The image of him sitting on a chair, casually drinking a beer as the moonlight played through his blond hair, had tears stinging my eyes. Damn it, I missed him. Missed him so much my heart seemed to ache under the weight of it.

And suddenly I was running up the beach. Waves lapped at my toes, tingling touches of power that seemed filled with welcoming. But I no time to stop and play, because time was running out for my dad.

Our old log home, with its sharply angled green-iron roof and vast array of windows came into view. Despite the urgency hammering at my soul, I slowed. There was no sign of movement near the house, and no sound to be heard other than the whisper of water across stone and sand. There was no sign that anyone had been near the place for months, but that didn’t mean there wasn’t.

I jogged into the shadows offered by the pines, spruces, and cedars that formed a U-shaped windbreak around our house, and slowed as I neared one of the side windows. With every sense alert to catch any sound or movement, I crept forward and peered past the sill.
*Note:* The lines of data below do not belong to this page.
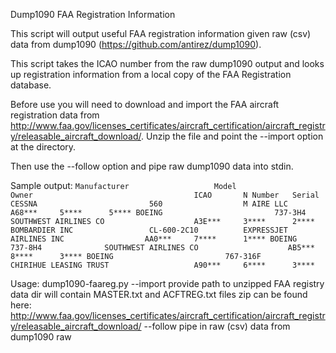 Dump1090 FAA Registration Information

This script will output useful FAA registration information given raw (csv) data from dump1090 (https://github.com/antirez/dump1090).

This script takes the ICAO number from the raw dump1090 output and looks up registration information from a local copy of the FAA Registration database.

Before use you will need to download and import the FAA aircraft registration data from  http://www.faa.gov/licenses_certificates/aircraft_certification/aircraft_registry/releasable_aircraft_download/. Unzip the file and point the --import option at the directory.

Then use the --follow option and pipe raw dump1090 data into stdin.

Sample output:
`Manufacturer                   Model                Owner                                    ICAO       N Number   Serial
CESSNA                         560                  M AIRE LLC                               A68***     5****      5****
BOEING                         737-3H4              SOUTHWEST AIRLINES CO                    A3E***     3****      2****
BOMBARDIER INC                 CL-600-2C10          EXPRESSJET AIRLINES INC                  AA0***     7****      1****
BOEING                         737-8H4              SOUTHWEST AIRLINES CO                    AB5***     8****      3****
BOEING                         767-316F             CHIRIHUE LEASING TRUST                   A90***     6****      3****
`

Usage:
dump1090-faareg.py
 --import <FAA data dir>
      provide path to unzipped FAA registry data
      dir will contain MASTER.txt and ACFTREG.txt files
      zip can be found here: http://www.faa.gov/licenses_certificates/aircraft_certification/aircraft_registry/releasable_aircraft_download/
 --follow
      pipe in raw (csv) data from dump1090 raw
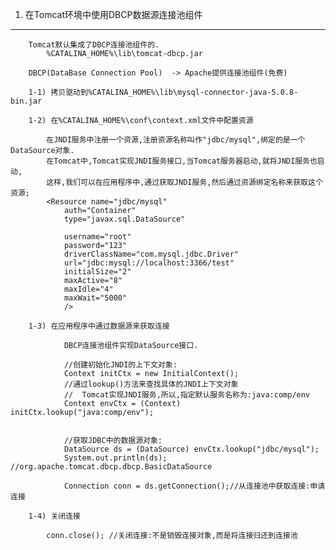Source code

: 1) 在Tomcat环境中使用DBCP数据源连接池组件
--------------------------------------	
		Tomcat默认集成了DBCP连接池组件的.
			%CATALINA_HOME%\lib\tomcat-dbcp.jar  
			
		DBCP(DataBase Connection Pool)	-> Apache提供连接池组件(免费)
		
		1-1) 拷贝驱动到%CATALINA_HOME%\lib\mysql-connector-java-5.0.8-bin.jar
		
		1-2) 在%CATALINA_HOME%\conf\context.xml文件中配置资源
			
			在JNDI服务中注册一个资源,注册资源名称叫作"jdbc/mysql",绑定的是一个DataSource对象.
			在Tomcat中,Tomcat实现JNDI服务接口,当Tomcat服务器启动,就将JNDI服务也启动,
			这样,我们可以在应用程序中,通过获取JNDI服务,然后通过资源绑定名称来获取这个资源;
			<Resource name="jdbc/mysql"
	            auth="Container"
	            type="javax.sql.DataSource"
	
	            username="root"
	            password="123"
	            driverClassName="com.mysql.jdbc.Driver"
	            url="jdbc:mysql://localhost:3366/test"
				initialSize="2"
	            maxActive="8"
	            maxIdle="4"
				maxWait="5000"
				/>
				
		1-3) 在应用程序中通过数据源来获取连接
		
				DBCP连接池组件实现DataSource接口.
				
				//创建初始化JNDI的上下文对象:
				Context initCtx = new InitialContext();
				//通过lookup()方法来查找具体的JNDI上下文对象
				//  Tomcat实现JNDI服务,所以,指定默认服务名称为:java:comp/env
				Context envCtx = (Context) initCtx.lookup("java:comp/env");
				
				
				//获取JDBC中的数据源对象:
				DataSource ds = (DataSource) envCtx.lookup("jdbc/mysql");
				System.out.println(ds); //org.apache.tomcat.dbcp.dbcp.BasicDataSource

				Connection conn = ds.getConnection();//从连接池中获取连接:申请连接
		
		1-4) 关闭连接
		
			conn.close(); //关闭连接:不是销毁连接对象,而是将连接归还到连接池		
		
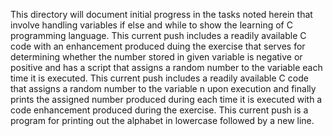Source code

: This directory will document initial progress in the tasks noted herein that involve handling variables if else and while to show the learning of C programming language.
This current push includes a readily available C code with an enhancement produced duing the exercise that serves for determining whether the number stored in given variable is negative or positive and has a script that assigns a random number to the variable each time it is executed.
This current push includes a readily available C code that assigns a random number to the variable n upon execution and finally prints the assigned number produced during each time it is executed with a code enhancement produced during the exercise.
This current push is a program for printing out the alphabet in lowercase followed by a new line.
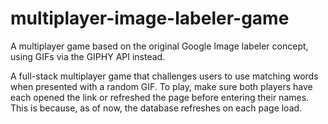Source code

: # multiplayer-image-labeler-game
A multiplayer game based on the original Google Image labeler concept, using GIFs via the GIPHY API instead. 

A full-stack multiplayer game that challenges users to use matching words when presented with a random GIF. To play, make sure both players have each opened the link or refreshed the page before entering their names.
This is because, as of now, the database refreshes on each page load.
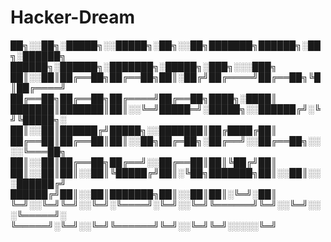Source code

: # Hacker-Dream
<html>
  <head>
    <title>Hacker's Dream</title>
  </head>
  <body>
    <p>
      
██╗░░██╗░█████╗░░█████╗░██╗░░██╗███████╗██████╗░██╗░██████╗  ██████╗░██████╗░███████╗░█████╗░███╗░░░███╗
██║░░██║██╔══██╗██╔══██╗██║░██╔╝██╔════╝██╔══██╗╚█║██╔════╝  ██╔══██╗██╔══██╗██╔════╝██╔══██╗████╗░████║
███████║███████║██║░░╚═╝█████═╝░█████╗░░██████╔╝░╚╝╚█████╗░  ██║░░██║██████╔╝█████╗░░███████║██╔████╔██║
██╔══██║██╔══██║██║░░██╗██╔═██╗░██╔══╝░░██╔══██╗░░░░╚═══██╗  ██║░░██║██╔══██╗██╔══╝░░██╔══██║██║╚██╔╝██║
██║░░██║██║░░██║╚█████╔╝██║░╚██╗███████╗██║░░██║░░░██████╔╝  ██████╔╝██║░░██║███████╗██║░░██║██║░╚═╝░██║
╚═╝░░╚═╝╚═╝░░╚═╝░╚════╝░╚═╝░░╚═╝╚══════╝╚═╝░░╚═╝░░░╚═════╝░  ╚═════╝░╚═╝░░╚═╝╚══════╝╚═╝░░╚═╝╚═╝░░░░░╚═╝
</p>
  </body>
</html>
The living room was filled with sunshine, and dust lay thick on the coffee table and along the top of the old leather sofas. Dad had never been the world’s best housekeeper, but even he wouldn’t let the dust get this thick.

Frowning, trying to ignore the fear beginning to clog my throat, I ducked past the window and moved to the back door. Again, no one appeared to be near. After another quick look around, I slipped my hand past the potted remains of a sorry-looking raspberry bush and lightly dug at the soil. My fingers touched metal and relief slithered through me. At least some things hadn’t changed.